Sher F, Amor S, Gerritsen W, Baker D, Jackson SL, Boddeke E, Copray S. Intraventricularly injected Olig2-NSCs attenuate established relapsing-remitting EAE in mice.Cell Transplant. 2012 Mar 28. [Epub ahead of print
In multiple sclerosis (MS), a chronic inflammatory relapsing demyelinating disease, failure to control or repair damage leads to progressive neurological dysfunction and neurodegeneration. Implantation of neural stem cells (NSCs) has been shown to promote repair and functional recovery in the acute experimental autoimmune encephalomyelitis (EAE) animal model for MS; the major therapeutic mechanism of these NSCs appeared to be immune regulation.
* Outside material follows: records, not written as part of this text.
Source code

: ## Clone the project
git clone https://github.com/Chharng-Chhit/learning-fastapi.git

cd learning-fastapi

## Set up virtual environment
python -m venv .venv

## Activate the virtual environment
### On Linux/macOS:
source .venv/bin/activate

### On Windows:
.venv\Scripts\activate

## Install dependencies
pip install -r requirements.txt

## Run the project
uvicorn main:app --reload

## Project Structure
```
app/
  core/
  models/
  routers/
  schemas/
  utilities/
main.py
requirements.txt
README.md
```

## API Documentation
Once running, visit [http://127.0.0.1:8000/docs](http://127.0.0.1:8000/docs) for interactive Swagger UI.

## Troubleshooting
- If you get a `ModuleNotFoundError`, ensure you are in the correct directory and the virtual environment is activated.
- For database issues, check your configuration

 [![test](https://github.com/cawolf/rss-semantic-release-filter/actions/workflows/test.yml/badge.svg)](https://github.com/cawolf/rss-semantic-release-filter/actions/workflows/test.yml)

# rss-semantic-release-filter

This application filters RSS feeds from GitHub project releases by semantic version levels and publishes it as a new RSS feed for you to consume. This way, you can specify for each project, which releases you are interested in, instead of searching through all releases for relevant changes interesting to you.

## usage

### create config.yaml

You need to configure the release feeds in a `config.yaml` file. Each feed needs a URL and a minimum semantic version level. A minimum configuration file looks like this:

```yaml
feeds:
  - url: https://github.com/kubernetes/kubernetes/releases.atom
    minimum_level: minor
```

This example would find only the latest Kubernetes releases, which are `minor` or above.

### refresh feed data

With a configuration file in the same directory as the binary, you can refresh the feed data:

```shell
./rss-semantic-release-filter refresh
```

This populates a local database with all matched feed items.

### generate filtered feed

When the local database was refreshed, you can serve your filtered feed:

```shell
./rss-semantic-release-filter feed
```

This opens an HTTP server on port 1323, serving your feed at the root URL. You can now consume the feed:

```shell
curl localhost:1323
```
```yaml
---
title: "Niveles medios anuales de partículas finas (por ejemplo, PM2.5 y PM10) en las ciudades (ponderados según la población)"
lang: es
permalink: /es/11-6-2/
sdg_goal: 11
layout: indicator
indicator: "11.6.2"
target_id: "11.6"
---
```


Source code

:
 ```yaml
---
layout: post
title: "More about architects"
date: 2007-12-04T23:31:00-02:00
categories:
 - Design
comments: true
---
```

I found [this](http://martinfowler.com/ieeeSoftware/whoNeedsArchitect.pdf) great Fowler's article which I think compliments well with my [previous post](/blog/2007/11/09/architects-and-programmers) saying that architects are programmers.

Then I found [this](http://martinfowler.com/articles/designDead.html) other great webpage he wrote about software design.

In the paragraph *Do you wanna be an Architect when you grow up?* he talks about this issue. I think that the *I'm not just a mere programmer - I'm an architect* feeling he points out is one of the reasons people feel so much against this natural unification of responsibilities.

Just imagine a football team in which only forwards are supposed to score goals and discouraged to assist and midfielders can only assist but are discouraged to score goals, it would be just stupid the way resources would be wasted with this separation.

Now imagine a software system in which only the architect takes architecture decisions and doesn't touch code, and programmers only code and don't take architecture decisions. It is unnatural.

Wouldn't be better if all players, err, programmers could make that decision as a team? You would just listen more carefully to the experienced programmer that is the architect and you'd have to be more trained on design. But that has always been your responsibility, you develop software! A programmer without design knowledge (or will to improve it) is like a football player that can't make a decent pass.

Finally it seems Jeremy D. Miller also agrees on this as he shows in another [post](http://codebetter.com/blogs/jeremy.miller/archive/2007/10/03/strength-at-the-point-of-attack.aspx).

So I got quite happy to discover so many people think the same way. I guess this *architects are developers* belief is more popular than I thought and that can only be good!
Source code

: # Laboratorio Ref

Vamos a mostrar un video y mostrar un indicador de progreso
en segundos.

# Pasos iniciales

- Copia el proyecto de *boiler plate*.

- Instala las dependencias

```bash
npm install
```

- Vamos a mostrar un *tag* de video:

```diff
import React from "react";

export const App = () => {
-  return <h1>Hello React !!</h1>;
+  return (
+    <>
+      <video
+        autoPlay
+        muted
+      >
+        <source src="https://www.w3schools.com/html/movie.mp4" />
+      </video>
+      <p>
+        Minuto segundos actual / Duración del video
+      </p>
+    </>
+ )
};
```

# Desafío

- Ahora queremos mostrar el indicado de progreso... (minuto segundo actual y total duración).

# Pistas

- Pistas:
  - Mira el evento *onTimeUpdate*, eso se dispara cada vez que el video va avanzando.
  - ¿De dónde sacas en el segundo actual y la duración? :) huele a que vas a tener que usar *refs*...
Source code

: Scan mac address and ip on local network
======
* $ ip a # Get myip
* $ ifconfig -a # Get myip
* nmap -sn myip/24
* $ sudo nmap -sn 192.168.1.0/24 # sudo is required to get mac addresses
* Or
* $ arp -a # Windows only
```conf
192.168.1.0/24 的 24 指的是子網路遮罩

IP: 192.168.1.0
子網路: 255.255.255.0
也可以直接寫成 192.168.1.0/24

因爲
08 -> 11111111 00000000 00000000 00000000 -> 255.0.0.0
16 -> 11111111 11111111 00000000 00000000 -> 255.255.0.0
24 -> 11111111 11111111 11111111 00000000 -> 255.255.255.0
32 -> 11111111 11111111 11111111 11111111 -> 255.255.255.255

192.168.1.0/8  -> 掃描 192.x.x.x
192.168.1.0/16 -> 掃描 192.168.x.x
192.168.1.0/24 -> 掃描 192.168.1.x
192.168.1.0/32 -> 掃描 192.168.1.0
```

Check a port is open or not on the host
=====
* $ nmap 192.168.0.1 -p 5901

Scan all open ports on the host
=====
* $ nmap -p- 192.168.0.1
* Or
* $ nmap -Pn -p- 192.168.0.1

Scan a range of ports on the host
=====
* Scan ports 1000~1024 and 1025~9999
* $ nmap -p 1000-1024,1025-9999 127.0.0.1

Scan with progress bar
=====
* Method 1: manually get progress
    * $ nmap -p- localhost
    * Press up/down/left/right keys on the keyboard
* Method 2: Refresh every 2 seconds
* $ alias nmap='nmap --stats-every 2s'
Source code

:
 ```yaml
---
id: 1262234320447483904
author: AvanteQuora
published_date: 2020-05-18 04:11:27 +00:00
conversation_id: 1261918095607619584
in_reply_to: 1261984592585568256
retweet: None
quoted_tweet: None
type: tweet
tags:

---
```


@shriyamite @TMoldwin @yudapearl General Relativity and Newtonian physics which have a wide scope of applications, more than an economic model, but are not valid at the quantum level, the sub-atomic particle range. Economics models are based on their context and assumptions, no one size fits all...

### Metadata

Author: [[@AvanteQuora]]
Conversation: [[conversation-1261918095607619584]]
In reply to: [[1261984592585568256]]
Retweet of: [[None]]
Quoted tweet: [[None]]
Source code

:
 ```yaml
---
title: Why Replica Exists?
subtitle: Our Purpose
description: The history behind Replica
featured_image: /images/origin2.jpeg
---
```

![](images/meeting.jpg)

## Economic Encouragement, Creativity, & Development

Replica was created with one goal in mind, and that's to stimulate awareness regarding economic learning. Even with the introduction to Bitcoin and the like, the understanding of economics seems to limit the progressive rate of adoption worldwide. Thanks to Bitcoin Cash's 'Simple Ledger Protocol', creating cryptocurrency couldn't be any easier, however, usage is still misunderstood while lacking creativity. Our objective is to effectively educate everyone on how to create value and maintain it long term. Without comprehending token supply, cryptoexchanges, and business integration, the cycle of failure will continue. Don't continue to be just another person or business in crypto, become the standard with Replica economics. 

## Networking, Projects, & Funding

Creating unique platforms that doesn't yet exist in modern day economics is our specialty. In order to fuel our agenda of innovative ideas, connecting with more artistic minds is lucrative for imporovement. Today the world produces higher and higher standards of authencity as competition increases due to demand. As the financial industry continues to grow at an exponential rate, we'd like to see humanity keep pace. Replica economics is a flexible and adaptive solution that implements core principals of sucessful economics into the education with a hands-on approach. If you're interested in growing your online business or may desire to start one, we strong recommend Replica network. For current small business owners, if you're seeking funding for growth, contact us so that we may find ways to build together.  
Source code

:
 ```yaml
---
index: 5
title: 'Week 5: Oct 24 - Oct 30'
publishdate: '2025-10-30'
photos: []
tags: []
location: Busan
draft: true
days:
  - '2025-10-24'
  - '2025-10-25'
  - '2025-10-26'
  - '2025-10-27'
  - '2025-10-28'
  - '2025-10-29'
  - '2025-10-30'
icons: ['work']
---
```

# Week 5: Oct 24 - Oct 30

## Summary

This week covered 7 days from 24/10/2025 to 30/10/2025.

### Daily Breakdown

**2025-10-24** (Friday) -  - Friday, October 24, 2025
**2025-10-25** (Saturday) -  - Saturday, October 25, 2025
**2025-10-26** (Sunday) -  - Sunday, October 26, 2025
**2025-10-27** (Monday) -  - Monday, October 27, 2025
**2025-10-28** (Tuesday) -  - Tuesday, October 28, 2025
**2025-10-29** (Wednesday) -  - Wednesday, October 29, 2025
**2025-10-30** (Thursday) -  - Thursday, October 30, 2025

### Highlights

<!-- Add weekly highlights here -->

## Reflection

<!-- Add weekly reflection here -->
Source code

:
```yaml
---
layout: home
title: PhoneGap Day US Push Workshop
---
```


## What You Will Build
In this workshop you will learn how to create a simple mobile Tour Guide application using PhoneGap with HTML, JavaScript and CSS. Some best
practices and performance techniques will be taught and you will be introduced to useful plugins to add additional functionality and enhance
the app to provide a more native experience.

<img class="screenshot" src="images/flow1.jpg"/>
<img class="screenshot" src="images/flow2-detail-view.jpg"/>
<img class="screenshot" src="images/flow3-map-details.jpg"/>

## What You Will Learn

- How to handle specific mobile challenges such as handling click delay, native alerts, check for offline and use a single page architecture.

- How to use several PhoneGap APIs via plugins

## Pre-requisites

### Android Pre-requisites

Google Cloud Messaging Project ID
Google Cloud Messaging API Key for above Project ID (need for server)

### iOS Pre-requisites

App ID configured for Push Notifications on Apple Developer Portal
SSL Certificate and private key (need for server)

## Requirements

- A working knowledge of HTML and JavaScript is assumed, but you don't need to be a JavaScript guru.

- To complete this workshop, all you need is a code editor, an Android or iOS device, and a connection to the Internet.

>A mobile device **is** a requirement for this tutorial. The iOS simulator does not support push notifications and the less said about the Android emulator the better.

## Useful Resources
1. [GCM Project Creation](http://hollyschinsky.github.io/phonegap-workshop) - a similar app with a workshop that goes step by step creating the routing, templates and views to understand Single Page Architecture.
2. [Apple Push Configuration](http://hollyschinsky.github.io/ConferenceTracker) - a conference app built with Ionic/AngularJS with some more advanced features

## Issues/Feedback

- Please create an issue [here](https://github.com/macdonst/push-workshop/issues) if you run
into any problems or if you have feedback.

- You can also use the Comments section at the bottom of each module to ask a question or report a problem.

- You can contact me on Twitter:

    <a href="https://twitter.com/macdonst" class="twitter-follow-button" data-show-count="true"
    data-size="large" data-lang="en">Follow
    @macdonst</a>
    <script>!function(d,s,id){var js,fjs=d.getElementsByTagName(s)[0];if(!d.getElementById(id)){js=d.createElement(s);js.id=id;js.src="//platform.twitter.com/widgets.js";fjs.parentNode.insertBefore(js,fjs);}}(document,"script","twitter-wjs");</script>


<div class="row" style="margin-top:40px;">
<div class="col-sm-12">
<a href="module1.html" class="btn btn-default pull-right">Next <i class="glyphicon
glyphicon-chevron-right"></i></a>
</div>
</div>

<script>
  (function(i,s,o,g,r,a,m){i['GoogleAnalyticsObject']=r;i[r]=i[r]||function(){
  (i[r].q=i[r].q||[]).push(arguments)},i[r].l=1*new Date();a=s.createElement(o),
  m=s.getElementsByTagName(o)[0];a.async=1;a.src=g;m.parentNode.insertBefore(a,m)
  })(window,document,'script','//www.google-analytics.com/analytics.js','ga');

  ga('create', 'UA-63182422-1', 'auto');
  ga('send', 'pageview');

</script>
In the present study, we examined the efficacy of intraventricularly injected NSCs in chronic relapsing experimental autoimmune encephalomyelitis (CREAE), the animal disease model which is widely accepted to mimic most closely recurrent inflammatory demyelination lesions as observed in relapsing-remitting MS. In addition, we assessed whether priming these NSCs to become oligodendrocyte precursor cells (OPCs) by transient overexpression of Olig2 would further promote functional recovery, e.g. by contributing to actual remyelination.Upon injection at the onset of the acute phase or the relapse phase of CREAE, NSCs as well as Olig2-NSCs directly migrated towards active lesions in the spinal cord as visualized by in vivo bioluminescence and biofluorescence imaging and once in the spinal cord the majority of Olig2-NSCs, in contrast to NSCs, differentiated into OPCs. The survival of Olig2-NSCs was significantly higher than that of injected control NSCs, which remained undifferentiated. Nevertheless both Olig2-NSCs and NSC significantly reduced the clinical signs of acute and relapsing disease, and, in case of Olig2-NSCs, even completely abrogated relapsing disease when administered early after onset of acute disease. We provide the first evidence that NSCS and in particular NSC-derived OPCs (Olig2-NSCs) ameliorate established chronic relapsing EAE in mice. Our experimental data in established neurological disease in mice indicates that such therapy may be effective in relapsing-remitting MS preventing chronic progressive disease.